Analysis of cooling effect of crushed rock-based embankment of the Qinghai-Xizang Railway

Abstract

Crushed rock-based embankment (CRBE) is one of the techniques for protecting permafrost from warming and thawing along the newly constructed Qinghai-Xizang Railway, and has been widely used over warm and ice-rich permafrost. Since 2002, six sites along the Qinghai-Xizang railway have been monitored for changes in soil temperatures and position of the permafrost table under the original natural ground surface and the CRBE. The results show that the CRBE can effectively cool the roadbed, resulting in the decrease of permafrost temperatures and rise of the permafrost table. However, the cooling effect is significantly different over warm and relatively cold permafrost areas. In relatively cold permafrost areas, defined as permafrost with the mean annual ground temperature at depth of zero annual amplitude lower than − 1.0 °C, the CRBE is much more effective for cooling permafrost and raising the permafrost table.

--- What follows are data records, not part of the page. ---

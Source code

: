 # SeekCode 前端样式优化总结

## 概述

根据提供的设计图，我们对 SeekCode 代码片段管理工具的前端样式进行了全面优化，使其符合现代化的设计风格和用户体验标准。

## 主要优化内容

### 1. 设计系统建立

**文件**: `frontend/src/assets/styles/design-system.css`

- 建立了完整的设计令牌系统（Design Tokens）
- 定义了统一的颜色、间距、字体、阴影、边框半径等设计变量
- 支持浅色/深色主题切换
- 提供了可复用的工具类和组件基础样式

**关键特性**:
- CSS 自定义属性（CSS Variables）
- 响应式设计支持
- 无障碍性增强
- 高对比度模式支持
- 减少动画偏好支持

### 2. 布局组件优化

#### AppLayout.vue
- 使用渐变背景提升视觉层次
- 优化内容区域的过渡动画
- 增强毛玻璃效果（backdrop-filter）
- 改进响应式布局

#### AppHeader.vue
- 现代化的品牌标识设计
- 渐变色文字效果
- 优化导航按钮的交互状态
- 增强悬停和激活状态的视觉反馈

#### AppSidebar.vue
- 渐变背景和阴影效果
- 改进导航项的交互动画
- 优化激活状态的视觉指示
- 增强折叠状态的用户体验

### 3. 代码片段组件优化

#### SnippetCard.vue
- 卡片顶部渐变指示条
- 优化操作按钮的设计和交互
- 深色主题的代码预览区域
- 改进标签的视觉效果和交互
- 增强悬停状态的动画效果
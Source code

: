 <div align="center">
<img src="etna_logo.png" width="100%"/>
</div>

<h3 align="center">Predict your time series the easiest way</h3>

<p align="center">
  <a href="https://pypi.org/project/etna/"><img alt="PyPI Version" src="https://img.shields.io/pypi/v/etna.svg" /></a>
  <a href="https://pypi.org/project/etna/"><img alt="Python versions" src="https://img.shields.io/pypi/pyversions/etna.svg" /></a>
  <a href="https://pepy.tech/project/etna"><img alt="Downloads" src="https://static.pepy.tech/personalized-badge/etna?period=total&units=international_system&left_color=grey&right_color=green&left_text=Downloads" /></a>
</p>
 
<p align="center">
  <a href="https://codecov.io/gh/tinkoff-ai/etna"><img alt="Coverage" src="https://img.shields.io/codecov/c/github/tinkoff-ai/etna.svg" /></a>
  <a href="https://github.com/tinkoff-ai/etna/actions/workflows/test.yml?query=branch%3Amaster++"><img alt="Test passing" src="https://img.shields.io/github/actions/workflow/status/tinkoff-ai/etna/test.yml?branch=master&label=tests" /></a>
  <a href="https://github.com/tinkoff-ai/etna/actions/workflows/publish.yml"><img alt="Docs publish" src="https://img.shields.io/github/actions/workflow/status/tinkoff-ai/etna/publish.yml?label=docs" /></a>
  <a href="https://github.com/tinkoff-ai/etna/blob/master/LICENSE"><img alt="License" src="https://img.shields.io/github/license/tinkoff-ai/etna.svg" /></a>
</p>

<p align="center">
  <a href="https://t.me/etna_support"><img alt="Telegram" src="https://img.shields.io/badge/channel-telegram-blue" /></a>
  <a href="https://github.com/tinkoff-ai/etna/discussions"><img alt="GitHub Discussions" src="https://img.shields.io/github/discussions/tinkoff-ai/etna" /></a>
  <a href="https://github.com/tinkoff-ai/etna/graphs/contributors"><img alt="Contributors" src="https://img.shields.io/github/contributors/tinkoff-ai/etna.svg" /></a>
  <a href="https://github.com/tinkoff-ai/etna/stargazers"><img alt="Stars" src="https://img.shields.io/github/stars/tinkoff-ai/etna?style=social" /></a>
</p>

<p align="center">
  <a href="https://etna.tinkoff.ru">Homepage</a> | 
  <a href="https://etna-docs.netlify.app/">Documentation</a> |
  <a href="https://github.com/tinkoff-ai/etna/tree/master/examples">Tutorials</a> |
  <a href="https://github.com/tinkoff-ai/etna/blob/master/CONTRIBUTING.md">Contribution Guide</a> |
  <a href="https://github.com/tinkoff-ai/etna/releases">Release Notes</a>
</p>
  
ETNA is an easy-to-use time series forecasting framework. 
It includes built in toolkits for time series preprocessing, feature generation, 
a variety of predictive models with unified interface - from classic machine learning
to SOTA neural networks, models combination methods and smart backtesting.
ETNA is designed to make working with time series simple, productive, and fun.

The cooling effect during winter months is significantly greater than the warming effect during summer months, indicating that the CRBE has an overall impact in decreasing permafrost temperatures. In warm permafrost areas, defined as permafrost with the mean annual ground temperature at the depth of zero annual amplitude higher than − 1.0 °C, the CRBE is effective in raising the permafrost table but not quite effective in lowering permafrost temperatures. However, the soil temperatures near the new permafrost table are very close to 0 °C and extremely sensitive to change. Any minimum surface disturbance or climate change impact could potentially increase permafrost surface temperature and result in deepening in the permafrost table. The thermal offset between the top and bottom of the crushed rock layer shows that the decreasing trend of soil temperatures indicates a weak cooling effectiveness for the CRBE. Overall, the CRBE technique can be widely applied in relatively cold permafrost regions, but its application in warm permafrost areas needs further investigations and monitoring.